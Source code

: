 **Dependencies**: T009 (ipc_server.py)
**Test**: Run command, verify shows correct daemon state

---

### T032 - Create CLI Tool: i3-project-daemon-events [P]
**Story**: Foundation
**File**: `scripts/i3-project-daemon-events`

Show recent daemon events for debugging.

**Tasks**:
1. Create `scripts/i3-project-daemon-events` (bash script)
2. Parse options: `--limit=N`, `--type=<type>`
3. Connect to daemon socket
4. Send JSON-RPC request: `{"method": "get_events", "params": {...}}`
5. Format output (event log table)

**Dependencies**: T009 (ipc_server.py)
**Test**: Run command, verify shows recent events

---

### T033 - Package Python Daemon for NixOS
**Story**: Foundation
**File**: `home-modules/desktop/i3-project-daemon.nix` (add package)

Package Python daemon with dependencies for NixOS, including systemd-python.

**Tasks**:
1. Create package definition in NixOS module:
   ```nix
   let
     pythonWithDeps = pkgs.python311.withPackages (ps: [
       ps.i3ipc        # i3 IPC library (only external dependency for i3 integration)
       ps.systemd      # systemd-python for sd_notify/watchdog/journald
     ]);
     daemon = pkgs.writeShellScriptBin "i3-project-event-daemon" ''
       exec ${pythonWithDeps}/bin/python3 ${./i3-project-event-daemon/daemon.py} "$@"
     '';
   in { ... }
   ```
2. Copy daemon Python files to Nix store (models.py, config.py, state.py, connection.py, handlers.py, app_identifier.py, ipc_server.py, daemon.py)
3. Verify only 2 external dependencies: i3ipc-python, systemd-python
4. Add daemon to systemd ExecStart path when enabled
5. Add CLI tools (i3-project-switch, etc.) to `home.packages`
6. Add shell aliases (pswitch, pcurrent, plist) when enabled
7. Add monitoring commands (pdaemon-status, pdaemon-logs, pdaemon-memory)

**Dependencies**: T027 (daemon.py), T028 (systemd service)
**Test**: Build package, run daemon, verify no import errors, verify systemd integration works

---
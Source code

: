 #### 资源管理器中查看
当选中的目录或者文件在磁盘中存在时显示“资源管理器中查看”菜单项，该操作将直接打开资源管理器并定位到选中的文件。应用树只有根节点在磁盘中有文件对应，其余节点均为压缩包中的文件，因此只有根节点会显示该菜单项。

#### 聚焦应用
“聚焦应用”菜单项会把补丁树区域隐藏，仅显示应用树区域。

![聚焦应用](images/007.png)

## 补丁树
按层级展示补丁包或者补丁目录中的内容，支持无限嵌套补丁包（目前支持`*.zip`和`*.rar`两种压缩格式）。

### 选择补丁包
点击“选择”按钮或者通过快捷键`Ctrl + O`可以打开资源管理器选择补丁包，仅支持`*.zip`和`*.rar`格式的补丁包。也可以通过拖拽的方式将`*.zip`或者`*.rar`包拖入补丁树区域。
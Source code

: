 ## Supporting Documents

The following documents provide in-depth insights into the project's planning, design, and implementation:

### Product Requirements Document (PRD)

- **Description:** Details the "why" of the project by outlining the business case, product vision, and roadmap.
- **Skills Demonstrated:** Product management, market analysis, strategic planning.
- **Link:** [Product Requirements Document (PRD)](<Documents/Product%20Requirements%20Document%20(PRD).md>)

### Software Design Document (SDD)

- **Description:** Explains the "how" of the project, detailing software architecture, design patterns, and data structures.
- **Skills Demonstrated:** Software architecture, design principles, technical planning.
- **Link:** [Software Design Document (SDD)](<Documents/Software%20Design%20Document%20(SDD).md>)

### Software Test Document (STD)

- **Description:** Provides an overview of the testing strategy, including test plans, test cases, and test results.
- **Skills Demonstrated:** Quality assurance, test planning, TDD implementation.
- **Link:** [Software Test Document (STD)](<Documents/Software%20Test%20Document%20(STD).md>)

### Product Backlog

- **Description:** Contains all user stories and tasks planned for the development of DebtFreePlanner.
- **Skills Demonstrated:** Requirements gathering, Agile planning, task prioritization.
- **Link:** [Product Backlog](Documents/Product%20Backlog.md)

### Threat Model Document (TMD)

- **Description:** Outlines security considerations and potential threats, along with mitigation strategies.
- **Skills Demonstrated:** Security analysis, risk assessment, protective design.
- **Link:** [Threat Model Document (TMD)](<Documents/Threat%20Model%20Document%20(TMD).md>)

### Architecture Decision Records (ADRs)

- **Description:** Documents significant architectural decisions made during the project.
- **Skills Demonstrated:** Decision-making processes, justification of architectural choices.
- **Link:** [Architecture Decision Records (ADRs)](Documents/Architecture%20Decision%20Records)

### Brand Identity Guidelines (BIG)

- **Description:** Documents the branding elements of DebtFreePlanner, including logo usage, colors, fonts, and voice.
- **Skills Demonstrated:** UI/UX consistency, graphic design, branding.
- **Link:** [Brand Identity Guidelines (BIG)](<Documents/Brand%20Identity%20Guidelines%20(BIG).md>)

######

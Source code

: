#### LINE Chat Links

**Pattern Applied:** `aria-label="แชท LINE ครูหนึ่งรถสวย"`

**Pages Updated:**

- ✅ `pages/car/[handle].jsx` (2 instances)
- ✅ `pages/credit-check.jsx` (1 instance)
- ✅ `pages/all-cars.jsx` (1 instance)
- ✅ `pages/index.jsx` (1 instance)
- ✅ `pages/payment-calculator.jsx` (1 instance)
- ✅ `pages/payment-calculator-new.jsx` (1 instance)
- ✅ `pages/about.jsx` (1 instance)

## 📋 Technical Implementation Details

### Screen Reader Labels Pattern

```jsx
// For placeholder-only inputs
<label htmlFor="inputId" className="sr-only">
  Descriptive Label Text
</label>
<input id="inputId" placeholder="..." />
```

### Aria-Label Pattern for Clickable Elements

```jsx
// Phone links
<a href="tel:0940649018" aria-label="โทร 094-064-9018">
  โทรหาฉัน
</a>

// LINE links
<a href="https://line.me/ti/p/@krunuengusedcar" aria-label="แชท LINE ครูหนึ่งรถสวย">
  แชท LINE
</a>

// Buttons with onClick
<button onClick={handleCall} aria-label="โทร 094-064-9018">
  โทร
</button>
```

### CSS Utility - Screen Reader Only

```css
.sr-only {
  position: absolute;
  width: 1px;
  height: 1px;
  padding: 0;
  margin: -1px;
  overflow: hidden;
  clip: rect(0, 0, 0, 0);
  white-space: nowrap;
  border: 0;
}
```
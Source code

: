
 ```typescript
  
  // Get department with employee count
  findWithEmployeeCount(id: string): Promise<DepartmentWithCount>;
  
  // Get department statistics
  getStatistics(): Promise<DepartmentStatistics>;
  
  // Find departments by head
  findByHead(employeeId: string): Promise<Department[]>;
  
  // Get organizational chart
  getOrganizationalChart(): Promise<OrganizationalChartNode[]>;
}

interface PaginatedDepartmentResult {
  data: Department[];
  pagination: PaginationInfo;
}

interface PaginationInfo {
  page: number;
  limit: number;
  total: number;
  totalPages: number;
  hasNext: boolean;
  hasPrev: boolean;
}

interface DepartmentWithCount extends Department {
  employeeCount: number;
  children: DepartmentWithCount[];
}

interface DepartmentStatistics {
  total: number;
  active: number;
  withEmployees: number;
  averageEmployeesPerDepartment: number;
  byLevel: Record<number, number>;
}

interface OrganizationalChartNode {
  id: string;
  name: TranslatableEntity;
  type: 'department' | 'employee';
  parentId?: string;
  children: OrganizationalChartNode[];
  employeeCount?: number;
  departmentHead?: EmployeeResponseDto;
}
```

######

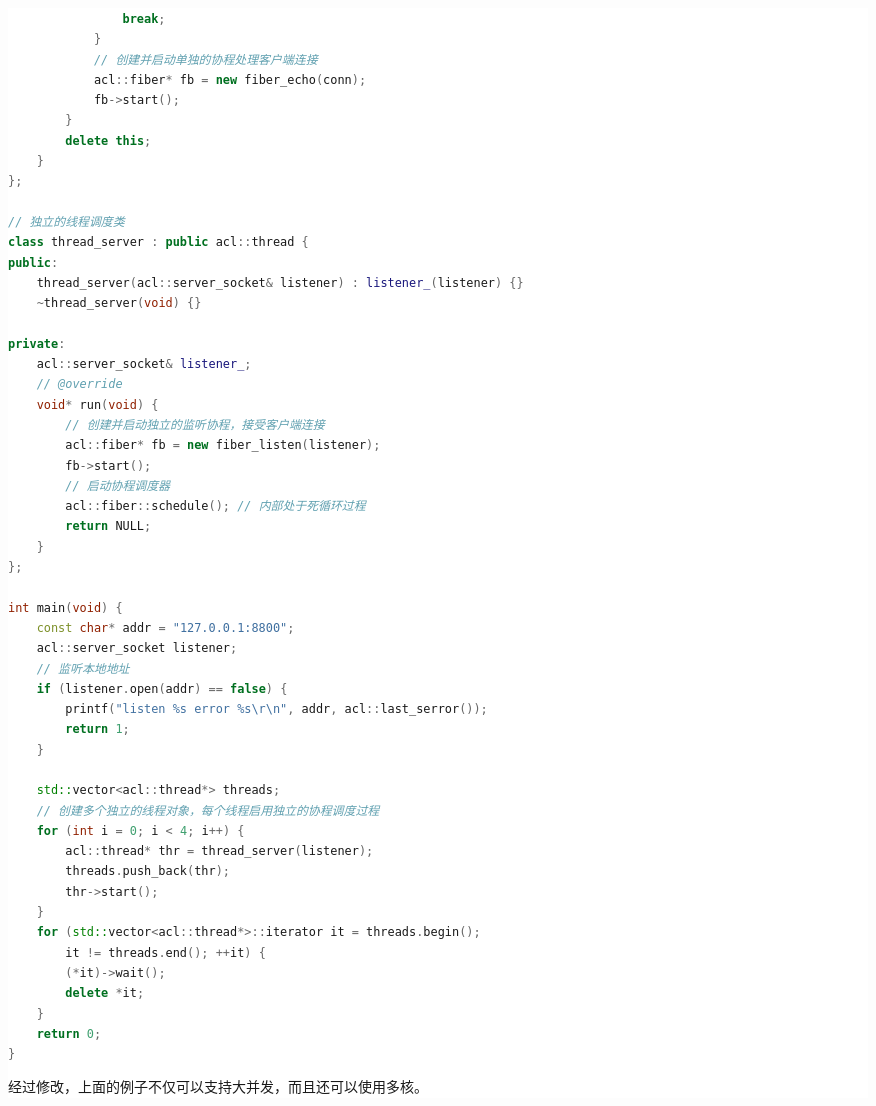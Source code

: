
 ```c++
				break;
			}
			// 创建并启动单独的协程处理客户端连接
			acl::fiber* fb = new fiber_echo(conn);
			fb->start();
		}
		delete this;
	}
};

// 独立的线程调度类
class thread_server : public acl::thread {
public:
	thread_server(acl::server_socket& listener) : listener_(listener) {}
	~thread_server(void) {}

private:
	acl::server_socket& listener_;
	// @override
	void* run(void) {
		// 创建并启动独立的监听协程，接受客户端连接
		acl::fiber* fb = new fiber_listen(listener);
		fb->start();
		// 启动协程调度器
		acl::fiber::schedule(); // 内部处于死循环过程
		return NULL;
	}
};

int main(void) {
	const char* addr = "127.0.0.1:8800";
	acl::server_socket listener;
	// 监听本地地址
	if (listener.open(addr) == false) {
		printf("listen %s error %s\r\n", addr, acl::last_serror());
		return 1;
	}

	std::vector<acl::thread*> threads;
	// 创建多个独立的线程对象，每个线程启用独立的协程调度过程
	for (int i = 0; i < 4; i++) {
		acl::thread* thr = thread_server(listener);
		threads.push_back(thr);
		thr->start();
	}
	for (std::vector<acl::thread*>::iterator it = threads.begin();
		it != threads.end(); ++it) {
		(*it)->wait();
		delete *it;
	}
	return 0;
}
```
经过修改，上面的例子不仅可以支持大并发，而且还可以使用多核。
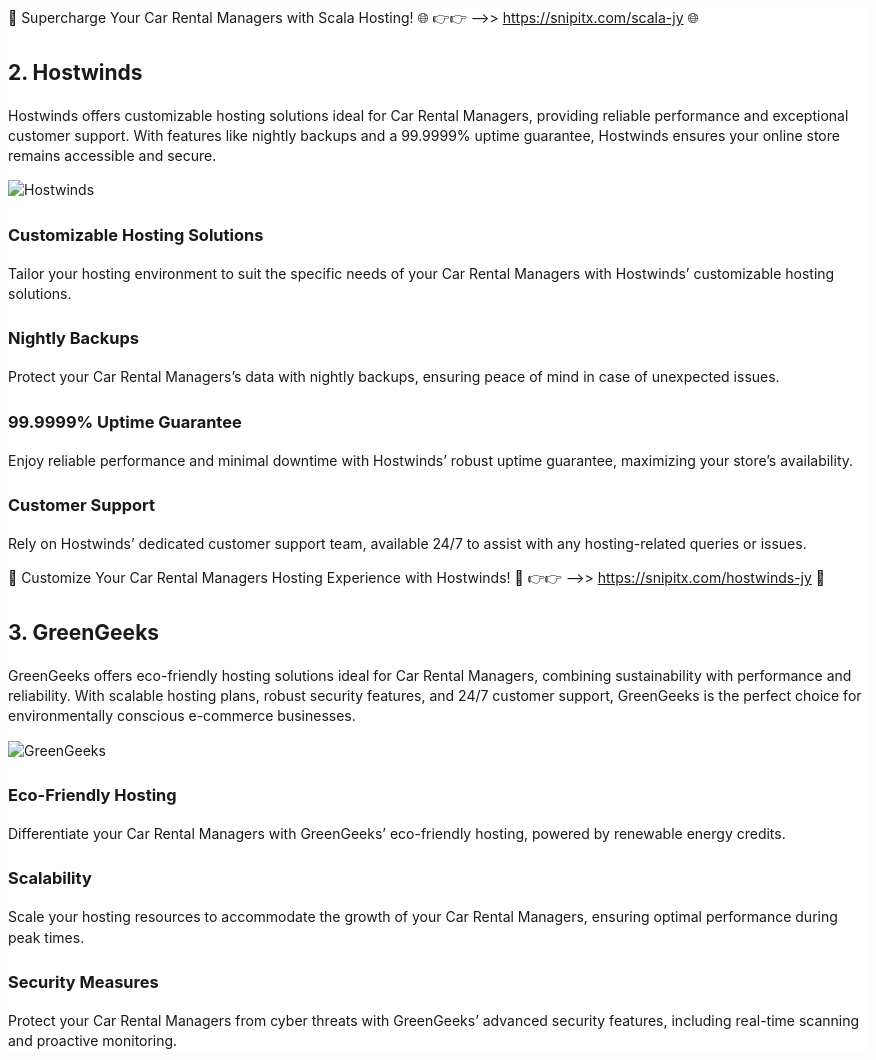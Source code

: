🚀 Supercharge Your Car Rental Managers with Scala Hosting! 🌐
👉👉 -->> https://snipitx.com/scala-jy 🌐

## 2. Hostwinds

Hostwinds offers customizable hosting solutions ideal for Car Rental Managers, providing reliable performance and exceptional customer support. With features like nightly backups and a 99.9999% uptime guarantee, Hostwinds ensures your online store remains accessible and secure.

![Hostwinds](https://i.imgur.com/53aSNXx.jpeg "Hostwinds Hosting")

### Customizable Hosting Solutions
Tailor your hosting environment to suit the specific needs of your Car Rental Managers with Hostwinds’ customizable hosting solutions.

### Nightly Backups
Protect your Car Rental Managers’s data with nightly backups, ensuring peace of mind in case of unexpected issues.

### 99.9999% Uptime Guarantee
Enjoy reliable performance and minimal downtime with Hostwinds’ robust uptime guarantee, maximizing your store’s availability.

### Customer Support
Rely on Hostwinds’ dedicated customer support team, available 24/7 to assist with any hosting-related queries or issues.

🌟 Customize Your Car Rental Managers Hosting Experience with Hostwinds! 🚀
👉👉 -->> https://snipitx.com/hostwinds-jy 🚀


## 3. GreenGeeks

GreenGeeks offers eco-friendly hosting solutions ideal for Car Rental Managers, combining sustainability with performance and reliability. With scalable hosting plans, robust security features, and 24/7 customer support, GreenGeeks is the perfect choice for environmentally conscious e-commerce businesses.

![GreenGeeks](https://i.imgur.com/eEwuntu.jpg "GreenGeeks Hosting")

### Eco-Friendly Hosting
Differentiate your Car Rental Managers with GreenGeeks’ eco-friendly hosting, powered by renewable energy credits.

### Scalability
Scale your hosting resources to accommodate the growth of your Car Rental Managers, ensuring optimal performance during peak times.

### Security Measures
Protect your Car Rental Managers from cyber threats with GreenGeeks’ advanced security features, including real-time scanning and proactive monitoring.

######

**Task statement**: Using the records above, count the lines containing "ADRs". Give no words besides the number.

**Task solution**: 2